South CA: Swell fading on Fri (9/9) from 1.5 ft @ 16 secs (2.5 ft) fading from 15 secs on Sat AM (9/10) and merging with Part 2 of the swell (below). Swell Direction: 216-222 degrees

North CA: Swell fading on Fri (9/9) from 1.4 ft @ 16 secs early (2.0-2.5 ft) fading from 15 secs on Sat AM (9/10) and merging with Part 2 of the swell (below). Swell Direction: 215-221 degrees

 

New Zealand Gale (Part 2)
Starting Tues PM (8/30) a second part to the New Zealand Gale formed. A new broad fetch of 40 kt west winds developed south of New Zealand with seas on the increase from 30 ft under New Zealand at 59S 176E. On Wed AM (8/31) a broad fetch of 40 kt southwest winds were in.cgiay generating 32 ft sea at 56S 173W (208 degs NCal and shadowed, 209 degs SCal and barely unshadowed by Tahiti, 190 degs HI and aimed well east of the paths there). In the evening 40 kt southwest winds were holding with seas 31 ft over a broad area aimed northeast at 50S 157W (202 degs NCal and unshadowed by Tahiti, 203 degs SCal and unshadowed by Tahiti, 186 degs HI). Fetch was fading in coverage from 35 kts Thurs AM (9/1) with 30 ft seas at 54S 158W, then fading.

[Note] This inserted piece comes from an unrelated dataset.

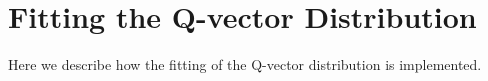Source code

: \section{Fitting the Q-vector Distribution}
\label{qfit}
Here we describe how the fitting of the Q-vector distribution is implemented.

More swell is likely for Hawaii, California and down into South America.

Hawaii: Swell arrival forecast on late Tues (9/6) to 1.3 ft @ 19 secs late (2.5 ft). Swell peaking on Wed (9/7) at 1.6 ft @ 18 secs early (2.5-3.0 ft) and up to 1.8 ft @ 17 secs late (3.0 ft) near 4 PM. Swell fading on Thurs (9/8) from 2.1 ft @ 15-16 secs (3.0 ft). Residuals on Fri (9/9) fading from 1.8 ft @ 14 secs early (2.5 ft). Swell Direction: 190 degrees

South CA: Swell arrival expected Thurs (9/8) at at 6 AM with period 20 secs and size small building to 2 ft @ 19 secs late afternoon (3.5-4.0 ft). Swell building Fri (9/9) to 2.0 ft @ 18 secs sunrise (3.5 ft). Swell Direction: 200 degrees

North CA: Swell arrival expected Thurs (9/8) at at 8 AM with period 20 secs and size small building to 1.6 ft @ 19 secs late afternoon (3.0 ft). Swell building Fri (9/9) to 2.0 ft @ 18 secs mid-day (3.5 ft). Swell Direction: 198 degrees

 

Small NZ Gale
On Tues AM (9/6) a gale was tracking east through the South Tasman Sea with southwest winds 45 kts generating 33 ft seas at 48S 155E targeting mainly New Zealand. It tracked east into the evening impacting southern New Zealand with 40 kt south winds and seas fading from 32 ft at 45S 165E impacting southern New Zealand directly. On Wed AM (9/7) 40 kt south winds were starting to become exposed just east of Southern NZ with seas 27 ft at 49S 171E aimed well to the north over a tiny area. In the evening that fetch continued lifting north at 40-45 kts over a small area generating 28 ft seas at 47S 178E aimed well to the northeast. That fetch continued north Thurs AM (9/8) at 40 kts with 28 ft seas at 42S 179W. This system is to fade in the evening. Small swell to result for Tahiti and Hawaii. The fetch is to be too small and seas not high enough to have much impact relative to California.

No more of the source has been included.